* _Task statement_:
Give back, exactly and with nothing added, the lines that run from the one containing "The intention is" to the final line below.
[Material supplied — start]
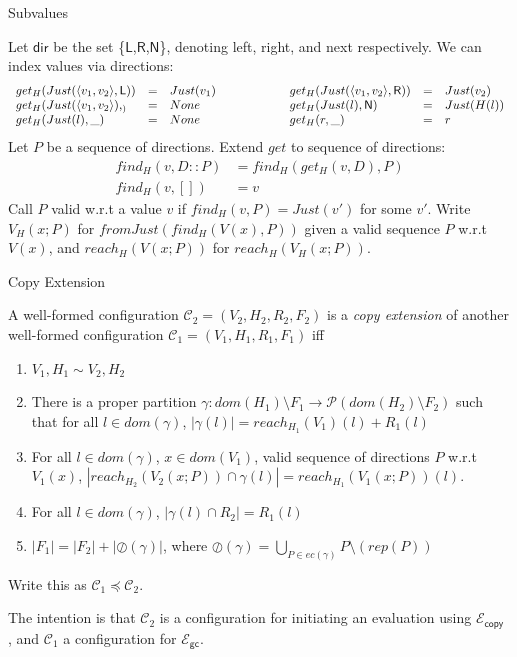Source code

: \documentclass{beamer}
\newcommand{\ms}[1]{\ensuremath{\mathsf{#1}}}
\newcommand{\oh}[1]{\oslash(#1)}
\newcommand{\gcSem}{\ensuremath{\mathcal{E}_{\ms{gc}}}}
\newcommand{\copySem}{\ensuremath{\mathcal{E}_{\ms{copy}}}}
\theoremstyle{definition}
\begin{document}
\begin{frame}{Subvalues}
  \begin{definition}
	Let \ms{dir} be the set \{\ms{L},\ms{R},\ms{N}\}, denoting left, right, and next 
	respectively. We can index values via directions:
        $$
	\begin{array}{lclclcl}
		get_H(Just(\pairexcst{v_1}{v_2},\ms{L})) &=& Just(v_1) & \hspace{4em} &
		get_H(Just(\pairexcst{v_1}{v_2},\ms{R})) &=& Just(v_2)\\
		get_H(Just(\pairexcst{v_1}{v_2}),_) &=& None &&
		get_H(Just(l),\ms{N}) &=& Just(H(l)) \\
		get_H(Just(l), \_) &=& None &&
		get_H(r,\_) &=& r
	\end{array}
        $$
	Let $P$ be a sequence of directions. Extend $get$ to sequence of directions:
	\begin{align*}
		find_H(v,D::P) &= find_H(get_H(v,D),P)\\
		find_H(v,[]) &= v
	\end{align*}
	Call $P$ valid w.r.t a value $v$ if $find_H(v,P) = Just (v')$ for some $v'$.
	Write $V_H(x;P)$ for $fromJust(find_H(V(x),P))$ given a valid sequence $P$ w.r.t $V(x)$,
	and $reach_H(V(x;P))$ for $reach_H(V_H(x;P))$.
\end{definition}
\end{frame}


\begin{frame}{Copy Extension}
\begin{definition}
A well-formed configuration $\mathcal{C}_2 = (V_2,H_2,R_2,F_2)$ is a \emph{copy extension} of another well-formed configuration
$\mathcal{C}_1 = (V_1,H_1,R_1,F_1)$ iff
\begin{enumerate}
\item $V_1,H_1 \sim V_2,H_2$
\item There is a proper partition $\gamma : dom(H_1) \setminus F_1 \to \mathcal{P}(dom(H_2) \setminus F_2)$ 
such that for all $l \in dom(\gamma)$, $|\gamma(l)| = reach_{H_1}(V_1)(l) + R_1(l)$
\item For all $l \in dom(\gamma)$, $x \in dom(V_1)$, valid sequence of directions $P$ w.r.t $V_1(x)$,
	$|reach_{H_2}(V_2(x;P)) \cap \gamma(l)| = reach_{H_1}(V_1(x;P))(l)$.
\item	For all $l \in dom(\gamma)$, $|\gamma(l) \cap R_2| = R_1(l)$
\item $|F_1| = |F_2| + |\oh{\gamma}|$, where 
	$\oh{\gamma} = \bigcup_{P \in ec(\gamma)} P \setminus (rep(P))$
\end{enumerate}
Write this as $\mathcal{C}_1 \preceq \mathcal{C}_2$.
\end{definition} 

The intention is that $\mathcal{C}_2$ is a configuration for initiating an evaluation using \copySem
, and $\mathcal{C}_1$ a configuration for \gcSem. 
\end{frame}
\end{document}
[Material supplied — finish]
* _Task output_:
The intention is that $\mathcal{C}_2$ is a configuration for initiating an evaluation using \copySem
, and $\mathcal{C}_1$ a configuration for \gcSem. 
\end{frame}
\end{document}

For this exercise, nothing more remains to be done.